What a handoff has to do, in order
From the moment the assistant picks the “hand off” tool, four things have to happen, in this order, before the visitor closes the tab:
Step 1: tell the visitor first
The very first thing that happens, before any backend work, is that the assistant streams a short, plain line back to the visitor: “Got it — I’ll have a human follow up. We usually reply within business hours.” Two things matter here. The window is honest (not “within an hour” if it’s 9pm Friday) and the language is human (not “a ticket has been created”).
If the assistant doesn’t already have a way to reach the visitor — no email captured earlier, no phone — this is the moment to ask, in the same chat. One question: “What’s the best email to follow up on?” Not a form, not a popup. Just one line in the chat the visitor can reply to. The point is to make “getting in touch” feel like part of the conversation, not a fee for getting an answer.
Step 2: package the transcript
Once the visitor knows a human is coming, the cloud assembles a small payload.

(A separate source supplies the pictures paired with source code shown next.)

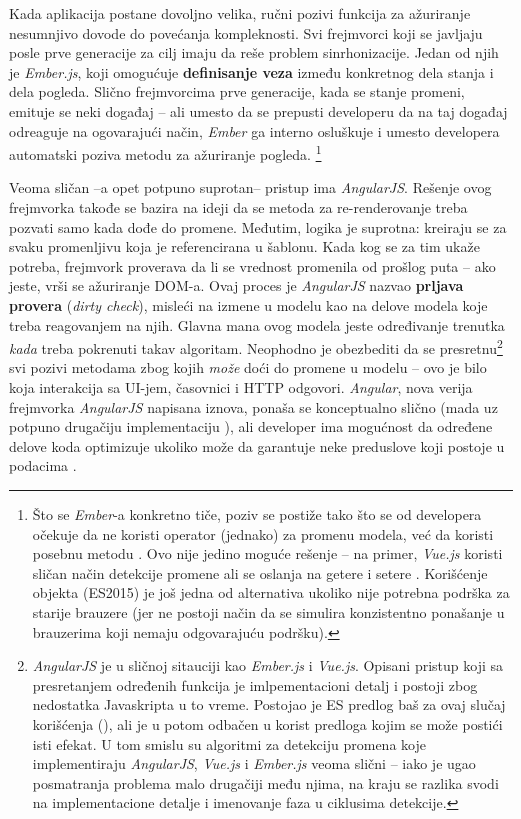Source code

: Kada aplikacija postane dovoljno velika, ručni pozivi funkcija za ažuriranje nesumnjivo dovode do povećanja kompleknosti.
Svi frejmvorci koji se javljaju posle prve generacije za cilj imaju da reše problem sinrhonizacije.
Jedan od njih je \textsl{Ember.js}, koji omogućuje \textbf{definisanje veza} između konkretnog dela stanja i dela pogleda.
Slično frejmvorcima prve generacije, kada se stanje promeni, emituje se neki događaj -- ali umesto da se prepusti developeru da na taj događaj odreaguje na ogovarajući način, \textsl{Ember} ga interno osluškuje i umesto developera automatski poziva metodu za ažuriranje pogleda.%
\footnote{Što se \textsl{Ember}-a konkretno tiče,  poziv se postiže tako što se od developera očekuje da ne koristi operator \code{=} (jednako) za promenu modela, već da koristi posebnu metodu . Ovo nije jedino moguće rešenje -- na primer, \textsl{Vue.js} koristi sličan način detekcije promene ali se oslanja na getere i setere \cite{matt:vue-code}. Korišćenje  objekta (ES2015) je još jedna od alternativa ukoliko nije potrebna podrška za starije brauzere (jer ne postoji način da se simulira konzistentno ponašanje u brauzerima koji nemaju odgovarajuću podršku).}

Veoma sličan --a opet potpuno suprotan-- pristup ima \textsl{AngularJS}.
Rešenje ovog frejmvorka takođe se bazira na ideji da se metoda za re-renderovanje treba pozvati samo kada dođe do promene.
Međutim, logika je suprotna: kreiraju se  za svaku promenljivu koja je referencirana u šablonu.
Kada kog se za tim ukaže potreba, frejmvork proverava da li se vrednost promenila od prošlog puta -- ako jeste, vrši se ažuriranje DOM-a.
Ovaj proces je \textsl{AngularJS} nazvao \textbf{prljava provera} (\textsl{dirty check}), misleći na izmene u modelu kao na  delove modela koje treba  reagovanjem na njih.
Glavna mana ovog modela jeste određivanje trenutka \emph{kada} treba pokrenuti takav algoritam.
Neophodno je obezbediti da se presretnu\footnote{\textsl{AngularJS} je u sličnoj sitauciji kao \textsl{Ember.js} i \textsl{Vue.js}. Opisani pristup koji  sa presretanjem određenih funkcija je imlpementacioni detalj i postoji zbog nedostatka Javaskripta u to vreme. Postojao je ES predlog baš za ovaj slučaj korišćenja (), ali je u potom odbačen u korist predloga  kojim se može postići isti efekat. U tom smislu su algoritmi za detekciju promena koje implementiraju \textsl{AngularJS}, \textsl{Vue.js} i \textsl{Ember.js} veoma slični -- iako je ugao posmatranja problema malo drugačiji među njima, na kraju se razlika svodi na implementacione detalje i imenovanje faza u ciklusima detekcije.} svi pozivi metodama zbog kojih \textit{može} doći do promene u modelu -- ovo je bilo koja interakcija sa UI-jem, časovnici i HTTP odgovori.
\textsl{Angular}, nova verija frejmvorka \textsl{AngularJS} napisana iznova, ponaša se konceptualno slično (mada uz potpuno drugačiju implementaciju \cite{ng-uni:cd, milosz:ng-cd}), ali developer ima mogućnost da određene delove koda optimizuje ukoliko može da garantuje neke preduslove koji postoje u podacima \cite{savkin:cd, thoughtram:cd}.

The contents are unglamorous but specific:
- The full transcript — every visitor turn and every assistant turn from this session. Not a summary, not the “important parts.” The whole thing, so the human can read it the way the visitor experienced it.
- A one-line summary — the AI’s last useful job. What did the visitor want? “Visitor asked about a refund on order #12345 placed two weeks ago, after we couldn’t find a matching policy.” This is what the human reads in the notification preview.
- Where they were — the page URL the chat opened on. “On the pricing page” is meaningfully different from “on the contact page.”
- How to reach them — the email or phone they shared, or a session reference if they’re still on the page.
- Why the handoff happened — one of: out of remit, low confidence, explicit request from the visitor, or hostile/unsafe message. The team uses this to spot patterns.
Step 3: deliver to one place
The package goes to exactly one destination. The team’s existing inbox, or Slack channel, or shared queue — whichever they’re already watching. Not the inbox and Slack: in practice that means two people see it, both assume the other will reply, and neither does. Pick one place per business and route everything there.
The format matches the destination. To Slack, the summary becomes a one-line preview with a button to expand the full transcript. To email, the summary is the subject line and the transcript is the body. To a queue, it’s a structured row. Same payload underneath, three packagings.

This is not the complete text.